Ao comentar o magnetismo de Leonel Brizola falando para uma multidão no Rio de Janeiro, Lula se limita a uma palavra: “Impressionante!” Essa reação do presidente da República está registrada no documentário Brizola – Tempos de luta, dirigido por Tabajara Ruas, que mostra a trajetória do político gaúcho desde o seu nascimento em 1922 até a sua morte em 2004. Esse magnetismo de Brizola foi tão intenso que deu origem ao movimento político brizolismo (sufixo que pouquíssimas pessoas tiveram a honra de ver agrupado ao nome, a exemplo de Getúlio Vargas e seu getulismo), criou um fervoroso eleitorado chamado de brizolista e terminou por associá-lo às escolas públicas cariocas (Cieps), rebatizadas como brizolões. É esse político manda- chuva, macho, caudilho (para usar apenas algumas características que ainda o acompanham) que está retratado no documentário recheado de revelações, com estréia programada para o Festival do Audiovisual de Pernambuco, no final deste mês.

A história já começa com uma curiosidade desconhecida: Brizola foi um menino sem nome até os quatro anos de idade. Nascido no minúsculo povoado de Cruzinha, no Rio Grande do Sul, o bebê deveria ter sido registrado pelo pai, o lavrador José de Oliveira Brizola, mas a ida ao cartório foi sendo adiada até que o patriarca foi chamado para lutar nas tropas da Revolução Federalista de 1923. Com apenas dois anos, o “gurizinho”, como a criança passou a ser chamada, viu o corpo do pai voltar sem vida no lombo de um cavalo. Aos quatro anos, ele próprio avisou à mãe, dona Onívea, que queria ter o mesmo nome de Leonel Rocha, um comandante da Revolução que a família admirava. Anexou, sem querer, a sua sina a do homem que o inspirou: ser o capitão da tropa, aquele que comanda.

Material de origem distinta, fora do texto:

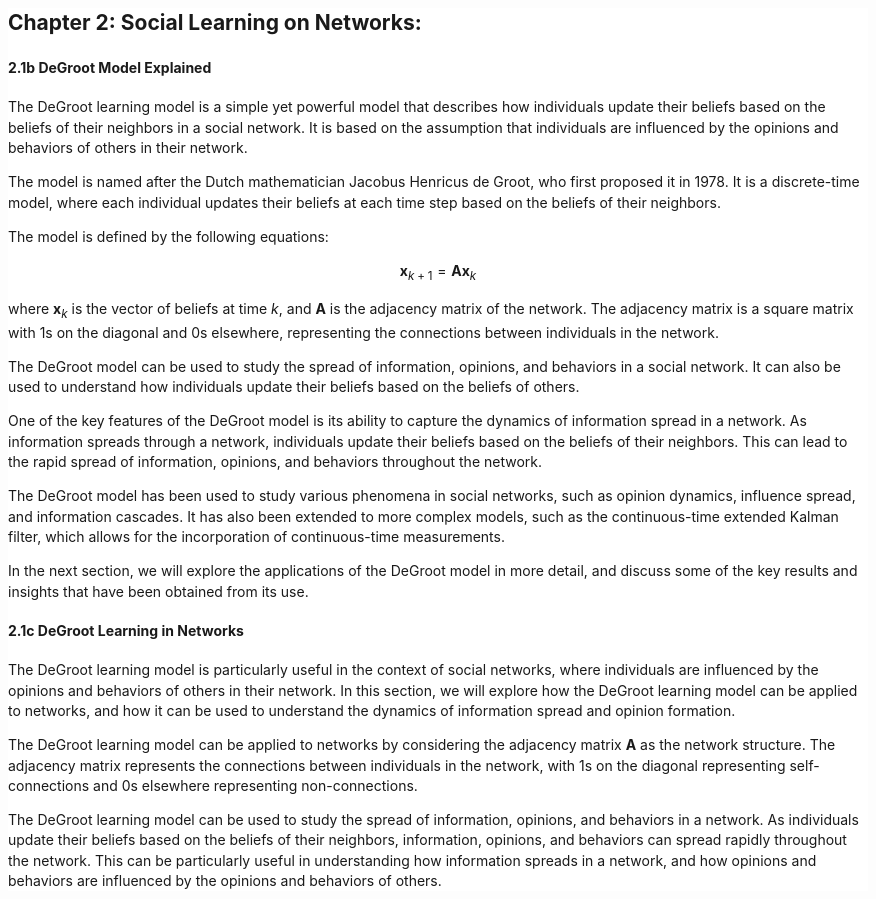 
## Chapter 2: Social Learning on Networks:




#### 2.1b DeGroot Model Explained

The DeGroot learning model is a simple yet powerful model that describes how individuals update their beliefs based on the beliefs of their neighbors in a social network. It is based on the assumption that individuals are influenced by the opinions and behaviors of others in their network.

The model is named after the Dutch mathematician Jacobus Henricus de Groot, who first proposed it in 1978. It is a discrete-time model, where each individual updates their beliefs at each time step based on the beliefs of their neighbors.

The model is defined by the following equations:

$$
\mathbf{x}_{k+1} = \mathbf{A}\mathbf{x}_k
$$

where $\mathbf{x}_k$ is the vector of beliefs at time $k$, and $\mathbf{A}$ is the adjacency matrix of the network. The adjacency matrix is a square matrix with 1s on the diagonal and 0s elsewhere, representing the connections between individuals in the network.

The DeGroot model can be used to study the spread of information, opinions, and behaviors in a social network. It can also be used to understand how individuals update their beliefs based on the beliefs of others.

One of the key features of the DeGroot model is its ability to capture the dynamics of information spread in a network. As information spreads through a network, individuals update their beliefs based on the beliefs of their neighbors. This can lead to the rapid spread of information, opinions, and behaviors throughout the network.

The DeGroot model has been used to study various phenomena in social networks, such as opinion dynamics, influence spread, and information cascades. It has also been extended to more complex models, such as the continuous-time extended Kalman filter, which allows for the incorporation of continuous-time measurements.

In the next section, we will explore the applications of the DeGroot model in more detail, and discuss some of the key results and insights that have been obtained from its use.

#### 2.1c DeGroot Learning in Networks

The DeGroot learning model is particularly useful in the context of social networks, where individuals are influenced by the opinions and behaviors of others in their network. In this section, we will explore how the DeGroot learning model can be applied to networks, and how it can be used to understand the dynamics of information spread and opinion formation.

The DeGroot learning model can be applied to networks by considering the adjacency matrix $\mathbf{A}$ as the network structure. The adjacency matrix represents the connections between individuals in the network, with 1s on the diagonal representing self-connections and 0s elsewhere representing non-connections.

The DeGroot learning model can be used to study the spread of information, opinions, and behaviors in a network. As individuals update their beliefs based on the beliefs of their neighbors, information, opinions, and behaviors can spread rapidly throughout the network. This can be particularly useful in understanding how information spreads in a network, and how opinions and behaviors are influenced by the opinions and behaviors of others.
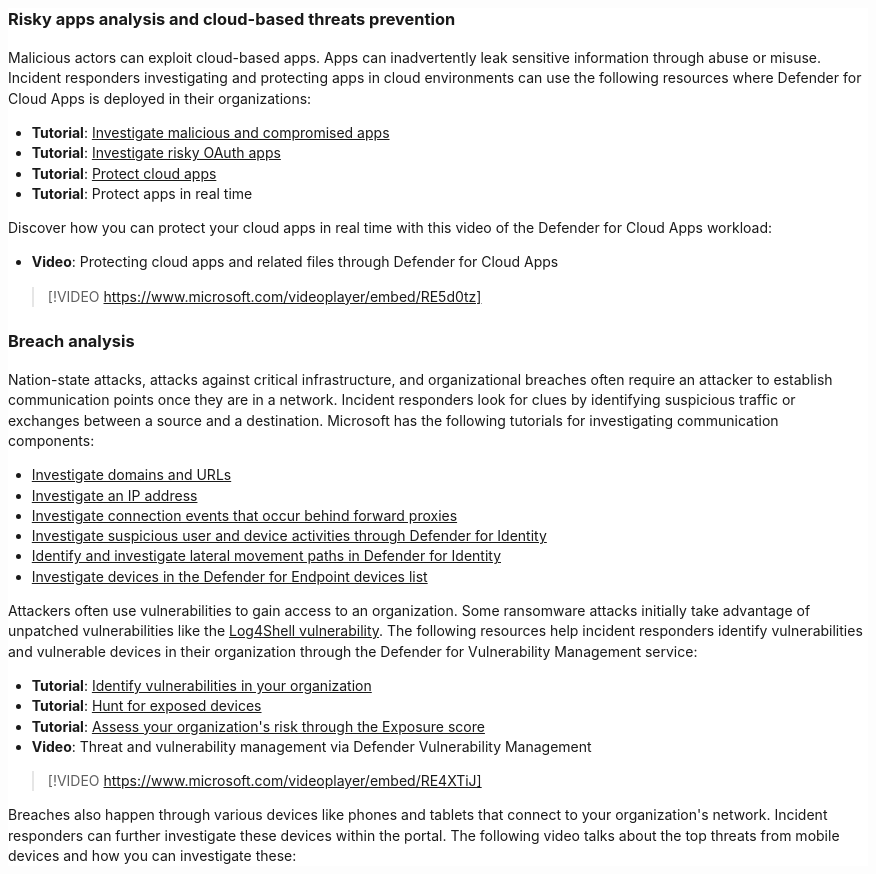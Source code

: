 ### Risky apps analysis and cloud-based threats prevention

Malicious actors can exploit cloud-based apps. Apps can inadvertently leak sensitive information through abuse or misuse. Incident responders investigating and protecting apps in cloud environments can use the following resources where Defender for Cloud Apps is deployed in their organizations:

- **Tutorial**: [Investigate malicious and compromised apps](/security/operations/incident-response-playbook-compromised-malicious-app)
- **Tutorial**: [Investigate risky OAuth apps](/defender-cloud-apps/investigate-risky-oauth)
- **Tutorial**: [Protect cloud apps](/defender-cloud-apps/tutorial-ueba#phase-1-connect-to-the-apps-you-want-to-protect)
- **Tutorial**: Protect apps in real time

Discover how you can protect your cloud apps in real time with this video of the Defender for Cloud Apps workload:

- **Video**: Protecting cloud apps and related files through Defender for Cloud Apps

> [!VIDEO https://www.microsoft.com/videoplayer/embed/RE5d0tz]

### Breach analysis

Nation-state attacks, attacks against critical infrastructure, and organizational breaches often require an attacker to establish communication points once they are in a network. Incident responders look for clues by identifying suspicious traffic or exchanges between a source and a destination. Microsoft has the following tutorials for investigating communication components:

- [Investigate domains and URLs](/defender-endpoint/investigate-domain)
- [Investigate an IP address](/defender-endpoint/investigate-ip)
- [Investigate connection events that occur behind forward proxies](/defender-endpoint/investigate-behind-proxy)
- [Investigate suspicious user and device activities through Defender for Identity](/defender-for-identity/investigate-assets)
- [Identify and investigate lateral movement paths in Defender for Identity](/defender-for-identity/understand-lateral-movement-paths)
- [Investigate devices in the Defender for Endpoint devices list](/defender-endpoint/investigate-machines)

Attackers often use vulnerabilities to gain access to an organization. Some ransomware attacks initially take advantage of unpatched vulnerabilities like the [Log4Shell vulnerability](/defender-vulnerability-management/tvm-manage-log4shell-guidance). The following resources help incident responders identify vulnerabilities and vulnerable devices in their organization through the Defender for Vulnerability Management service:

- **Tutorial**: [Identify vulnerabilities in your organization](/defender-vulnerability-management/tvm-weaknesses)
- **Tutorial**: [Hunt for exposed devices](/defender-vulnerability-management/tvm-hunt-exposed-devices)
- **Tutorial**: [Assess your organization's risk through the Exposure score](/defender-vulnerability-management/tvm-exposure-score)
- **Video**: Threat and vulnerability management via Defender Vulnerability Management

> [!VIDEO https://www.microsoft.com/videoplayer/embed/RE4XTiJ]

Breaches also happen through various devices like phones and tablets that connect to your organization's network. Incident responders can further investigate these devices within the portal. The following video talks about the top threats from mobile devices and how you can investigate these:
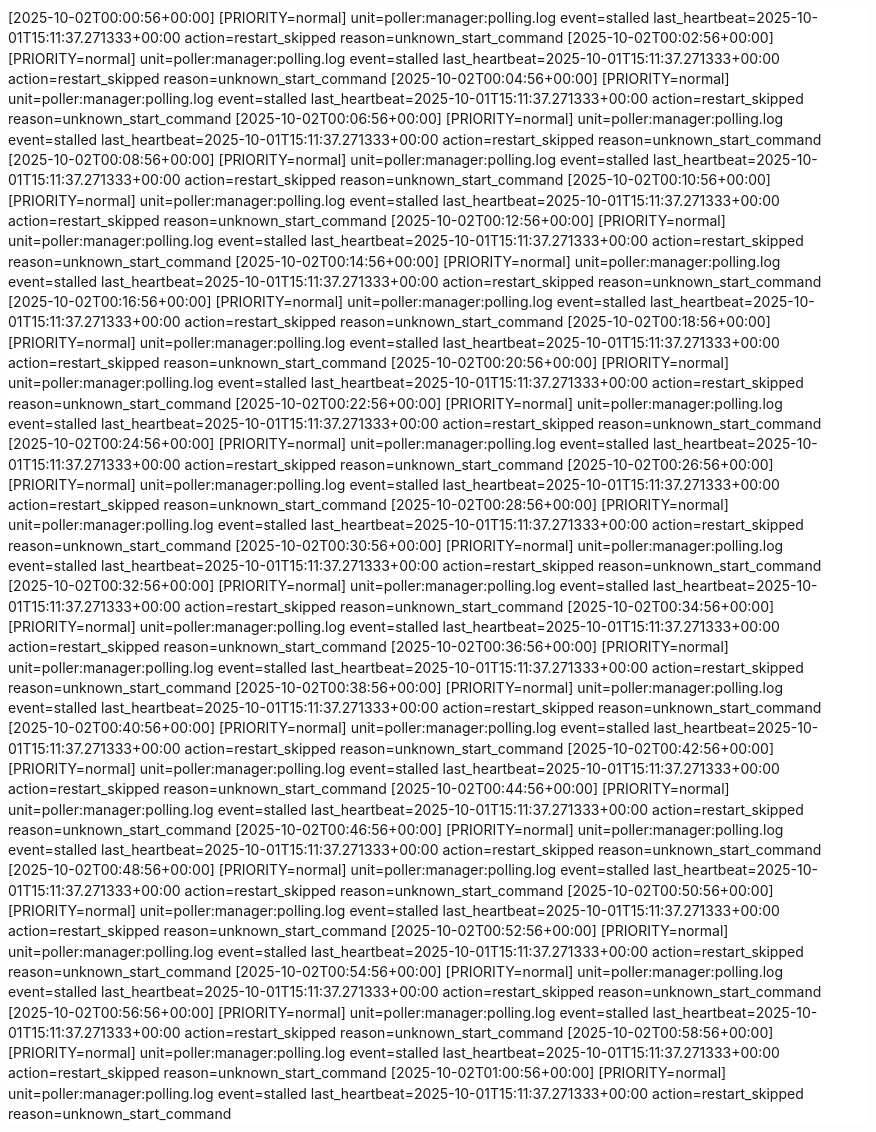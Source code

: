 [2025-10-02T00:00:56+00:00] [PRIORITY=normal] unit=poller:manager:polling.log event=stalled last_heartbeat=2025-10-01T15:11:37.271333+00:00 action=restart_skipped reason=unknown_start_command
[2025-10-02T00:02:56+00:00] [PRIORITY=normal] unit=poller:manager:polling.log event=stalled last_heartbeat=2025-10-01T15:11:37.271333+00:00 action=restart_skipped reason=unknown_start_command
[2025-10-02T00:04:56+00:00] [PRIORITY=normal] unit=poller:manager:polling.log event=stalled last_heartbeat=2025-10-01T15:11:37.271333+00:00 action=restart_skipped reason=unknown_start_command
[2025-10-02T00:06:56+00:00] [PRIORITY=normal] unit=poller:manager:polling.log event=stalled last_heartbeat=2025-10-01T15:11:37.271333+00:00 action=restart_skipped reason=unknown_start_command
[2025-10-02T00:08:56+00:00] [PRIORITY=normal] unit=poller:manager:polling.log event=stalled last_heartbeat=2025-10-01T15:11:37.271333+00:00 action=restart_skipped reason=unknown_start_command
[2025-10-02T00:10:56+00:00] [PRIORITY=normal] unit=poller:manager:polling.log event=stalled last_heartbeat=2025-10-01T15:11:37.271333+00:00 action=restart_skipped reason=unknown_start_command
[2025-10-02T00:12:56+00:00] [PRIORITY=normal] unit=poller:manager:polling.log event=stalled last_heartbeat=2025-10-01T15:11:37.271333+00:00 action=restart_skipped reason=unknown_start_command
[2025-10-02T00:14:56+00:00] [PRIORITY=normal] unit=poller:manager:polling.log event=stalled last_heartbeat=2025-10-01T15:11:37.271333+00:00 action=restart_skipped reason=unknown_start_command
[2025-10-02T00:16:56+00:00] [PRIORITY=normal] unit=poller:manager:polling.log event=stalled last_heartbeat=2025-10-01T15:11:37.271333+00:00 action=restart_skipped reason=unknown_start_command
[2025-10-02T00:18:56+00:00] [PRIORITY=normal] unit=poller:manager:polling.log event=stalled last_heartbeat=2025-10-01T15:11:37.271333+00:00 action=restart_skipped reason=unknown_start_command
[2025-10-02T00:20:56+00:00] [PRIORITY=normal] unit=poller:manager:polling.log event=stalled last_heartbeat=2025-10-01T15:11:37.271333+00:00 action=restart_skipped reason=unknown_start_command
[2025-10-02T00:22:56+00:00] [PRIORITY=normal] unit=poller:manager:polling.log event=stalled last_heartbeat=2025-10-01T15:11:37.271333+00:00 action=restart_skipped reason=unknown_start_command
[2025-10-02T00:24:56+00:00] [PRIORITY=normal] unit=poller:manager:polling.log event=stalled last_heartbeat=2025-10-01T15:11:37.271333+00:00 action=restart_skipped reason=unknown_start_command
[2025-10-02T00:26:56+00:00] [PRIORITY=normal] unit=poller:manager:polling.log event=stalled last_heartbeat=2025-10-01T15:11:37.271333+00:00 action=restart_skipped reason=unknown_start_command
[2025-10-02T00:28:56+00:00] [PRIORITY=normal] unit=poller:manager:polling.log event=stalled last_heartbeat=2025-10-01T15:11:37.271333+00:00 action=restart_skipped reason=unknown_start_command
[2025-10-02T00:30:56+00:00] [PRIORITY=normal] unit=poller:manager:polling.log event=stalled last_heartbeat=2025-10-01T15:11:37.271333+00:00 action=restart_skipped reason=unknown_start_command
[2025-10-02T00:32:56+00:00] [PRIORITY=normal] unit=poller:manager:polling.log event=stalled last_heartbeat=2025-10-01T15:11:37.271333+00:00 action=restart_skipped reason=unknown_start_command
[2025-10-02T00:34:56+00:00] [PRIORITY=normal] unit=poller:manager:polling.log event=stalled last_heartbeat=2025-10-01T15:11:37.271333+00:00 action=restart_skipped reason=unknown_start_command
[2025-10-02T00:36:56+00:00] [PRIORITY=normal] unit=poller:manager:polling.log event=stalled last_heartbeat=2025-10-01T15:11:37.271333+00:00 action=restart_skipped reason=unknown_start_command
[2025-10-02T00:38:56+00:00] [PRIORITY=normal] unit=poller:manager:polling.log event=stalled last_heartbeat=2025-10-01T15:11:37.271333+00:00 action=restart_skipped reason=unknown_start_command
[2025-10-02T00:40:56+00:00] [PRIORITY=normal] unit=poller:manager:polling.log event=stalled last_heartbeat=2025-10-01T15:11:37.271333+00:00 action=restart_skipped reason=unknown_start_command
[2025-10-02T00:42:56+00:00] [PRIORITY=normal] unit=poller:manager:polling.log event=stalled last_heartbeat=2025-10-01T15:11:37.271333+00:00 action=restart_skipped reason=unknown_start_command
[2025-10-02T00:44:56+00:00] [PRIORITY=normal] unit=poller:manager:polling.log event=stalled last_heartbeat=2025-10-01T15:11:37.271333+00:00 action=restart_skipped reason=unknown_start_command
[2025-10-02T00:46:56+00:00] [PRIORITY=normal] unit=poller:manager:polling.log event=stalled last_heartbeat=2025-10-01T15:11:37.271333+00:00 action=restart_skipped reason=unknown_start_command
[2025-10-02T00:48:56+00:00] [PRIORITY=normal] unit=poller:manager:polling.log event=stalled last_heartbeat=2025-10-01T15:11:37.271333+00:00 action=restart_skipped reason=unknown_start_command
[2025-10-02T00:50:56+00:00] [PRIORITY=normal] unit=poller:manager:polling.log event=stalled last_heartbeat=2025-10-01T15:11:37.271333+00:00 action=restart_skipped reason=unknown_start_command
[2025-10-02T00:52:56+00:00] [PRIORITY=normal] unit=poller:manager:polling.log event=stalled last_heartbeat=2025-10-01T15:11:37.271333+00:00 action=restart_skipped reason=unknown_start_command
[2025-10-02T00:54:56+00:00] [PRIORITY=normal] unit=poller:manager:polling.log event=stalled last_heartbeat=2025-10-01T15:11:37.271333+00:00 action=restart_skipped reason=unknown_start_command
[2025-10-02T00:56:56+00:00] [PRIORITY=normal] unit=poller:manager:polling.log event=stalled last_heartbeat=2025-10-01T15:11:37.271333+00:00 action=restart_skipped reason=unknown_start_command
[2025-10-02T00:58:56+00:00] [PRIORITY=normal] unit=poller:manager:polling.log event=stalled last_heartbeat=2025-10-01T15:11:37.271333+00:00 action=restart_skipped reason=unknown_start_command
[2025-10-02T01:00:56+00:00] [PRIORITY=normal] unit=poller:manager:polling.log event=stalled last_heartbeat=2025-10-01T15:11:37.271333+00:00 action=restart_skipped reason=unknown_start_command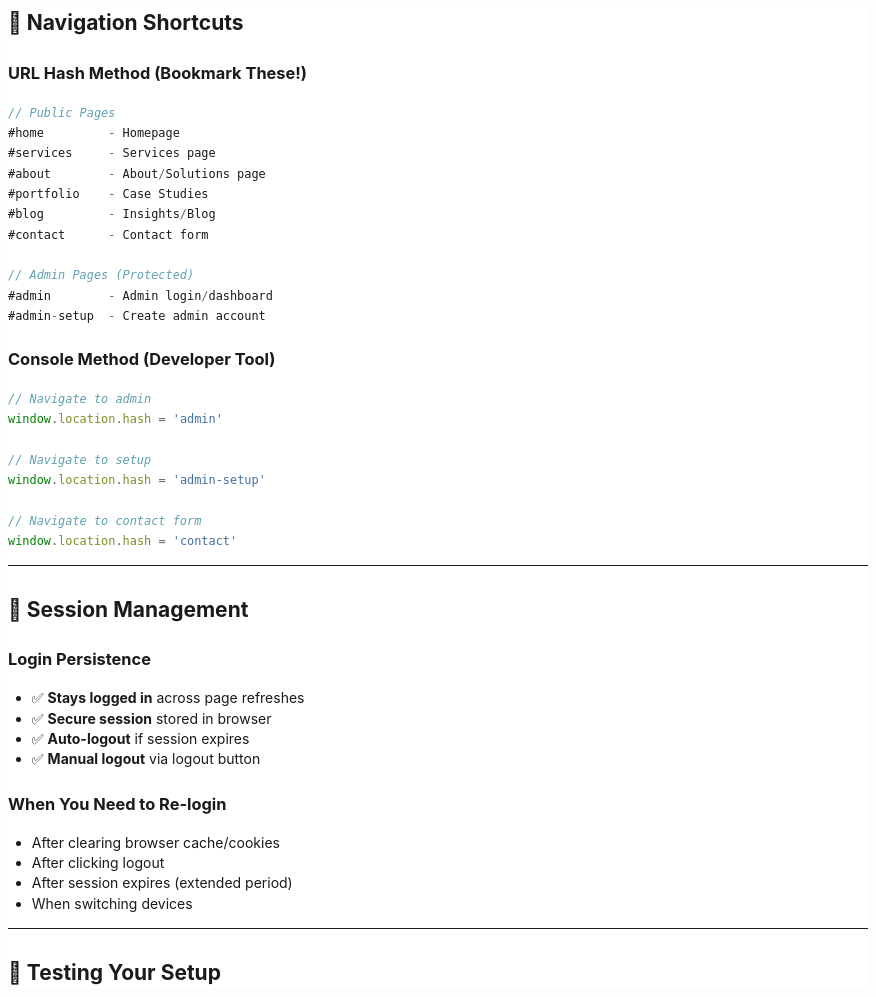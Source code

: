 
## 🎯 Navigation Shortcuts

### URL Hash Method (Bookmark These!)
```javascript
// Public Pages
#home         - Homepage
#services     - Services page
#about        - About/Solutions page
#portfolio    - Case Studies
#blog         - Insights/Blog
#contact      - Contact form

// Admin Pages (Protected)
#admin        - Admin login/dashboard
#admin-setup  - Create admin account
```

### Console Method (Developer Tool)
```javascript
// Navigate to admin
window.location.hash = 'admin'

// Navigate to setup
window.location.hash = 'admin-setup'

// Navigate to contact form
window.location.hash = 'contact'
```

---

## 🔄 Session Management

### Login Persistence
- ✅ **Stays logged in** across page refreshes
- ✅ **Secure session** stored in browser
- ✅ **Auto-logout** if session expires
- ✅ **Manual logout** via logout button

### When You Need to Re-login
- After clearing browser cache/cookies
- After clicking logout
- After session expires (extended period)
- When switching devices

---

## 📝 Testing Your Setup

REGRESSO Brizola é recebido em 1979,
vindo do exílio no Uruguai

Uma reveladora entrevista de Brizola atravessa todo o filme, com assuntos como a infância pobre e os tempos em que foi engraxate em Porto Alegre. Esse depoimento é entrecortado por fatos, entre os quais o histórico direito de resposta que conseguiu na Justiça contra a Rede Globo, em 1994, por ter sido chamado de “senil”, dois anos antes, em editorial do Jornal Nacional. Cid Moreira, à época apresentador do JN, foi obrigado a ler o texto em que Brizola desqualifica a emissora e acusa o seu criador, Roberto Marinho, de enriquecer bajulando o poder. A sua briga com a Rede Globo inclui a denúncia, em 1982, de que a emissora compactuara com o caso Proconsult (publicado pelo Jornal do Brasil), fraude eleitoral que impediria a sua eleição para o governo do Rio.

Brigar com poderosos era para Brizola um esporte. Depois da renúncia de Jânio Quadros, em agosto de 1961, ele capitaneou como governador do Rio Grande do Sul uma resistência contra o veto dos militares à posse do vice João Goulart, seu cunhado, criando a “Rede da Legalidade”. Colocou trincheiras e tropas ao lado do Palácio Piratini, em Porto Alegre, e obteve a adesão do comando do III Exército. Os militares acabaram aceitando a fórmula conciliadora do parlamentarismo e Jango assumiu a 7 de setembro de 1961. Em abril de 1964, Brizola tentou repetir o gesto de resistência contra o golpe militar, mas foi dissuadido por Jango. Instalada a ditadura, foi exilado no Uruguai e entrou na lista dos cassados pelo AI-5. Foi um período longo e sofrido: “Uma vez que se ultrapassa tudo, nos transformamos em superpessoas, espécie de planta no deserto – aquela que é capaz de viver na seca e na inundação e se alimenta até do orvalho da noite.”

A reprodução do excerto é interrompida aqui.